Les papiers de la liberté
De son côté, Man nous a fait établir des papiers officiels indiquant que les autorités de Banphikot nous demandent de rester confinés dans la municipalité rurale jusqu’à la fin du lockdown et nous prennent sous leur protection. La police nous permet de circuler dans tout le territoire de la municipalité. Nous sommes CONFINÉS MAIS LIBRES et SOUS FRATERNELLE PROTECTION ! LA VIE EST BELLE !

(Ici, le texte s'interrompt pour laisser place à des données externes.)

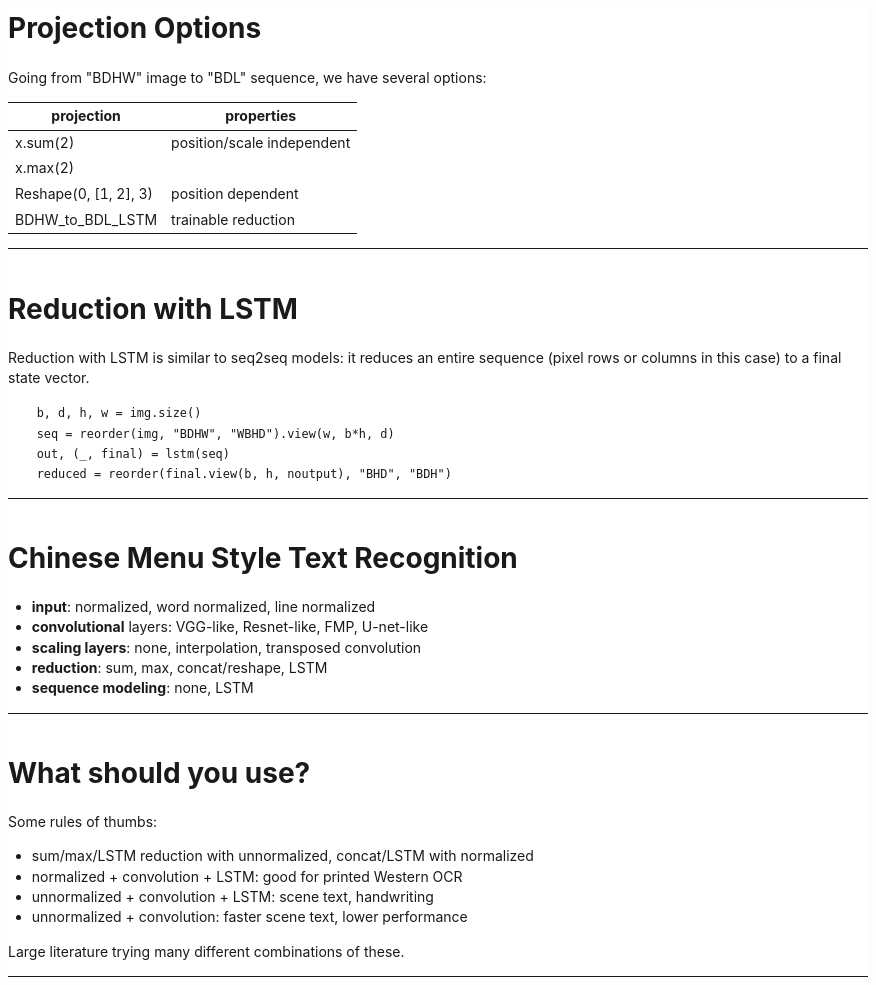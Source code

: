 # Projection Options

Going from "BDHW" image to "BDL" sequence, we have several options:

| projection            | properties                 |
|-----------------------|----------------------------|
| x.sum(2)              | position/scale independent |
| x.max(2)              |                            |
| Reshape(0, [1, 2], 3) | position dependent         |
| BDHW_to_BDL_LSTM      | trainable reduction        |

---

# Reduction with LSTM

Reduction with LSTM is similar to seq2seq models: it reduces an entire sequence (pixel rows or columns in this case) to a final state vector.

        b, d, h, w = img.size()
        seq = reorder(img, "BDHW", "WBHD").view(w, b*h, d)
        out, (_, final) = lstm(seq)
        reduced = reorder(final.view(b, h, noutput), "BHD", "BDH")

---

# Chinese Menu Style Text Recognition

- **input**: normalized, word normalized, line normalized
- **convolutional** layers: VGG-like, Resnet-like, FMP, U-net-like
- **scaling layers**: none, interpolation, transposed convolution
- **reduction**: sum, max, concat/reshape, LSTM
- **sequence modeling**: none, LSTM

---

# What should you use?

Some rules of thumbs:

- sum/max/LSTM reduction with unnormalized, concat/LSTM with normalized
- normalized + convolution + LSTM: good for printed Western OCR
- unnormalized + convolution + LSTM: scene text, handwriting
- unnormalized + convolution: faster scene text, lower performance

Large literature trying many different combinations of these.

---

Brigitte remercie le ciel ou toute divinité qui nous permet de vivre cette parenthèse enchantée libres, en pleine nature, choyés par notre nouvelle famille et les amis qui nous ont immédiatement adoptés. Elle a l’impression d’avoir toujours vécu ici. La vie est dure… enfin rien n’est tout cuit matériellement mais elle jure ne pas mentir en disant que mourir ici lui vient à l’esprit sans l’effrayer aucunement.
A Neta Pokhara l’orage éclate très violemment, tous aux abris ! Il dure peu de temps. Brigitte en profite pour acheter un concombre à partager avec Didi et Dazu. Ici, on partage tout ; il est impensable de garder tout pour soi !
Après l’averse, elle monte en direction de Kanda du haut. Au retour par Cherakhet, des enfants quémandent de l’argent. Brigitte en parle immédiatement à un vieux monsieur qui les dispute copieusement.
A Lochabang, Didi descend vite de la maison des buffalos pour lui offrir du thé. Elle veut que nous mangions le dal bhat pour « nous redonner des forces » mais Laurent est au repos toujours à Horlabot alors Brigitte remonte lui faire à dîner.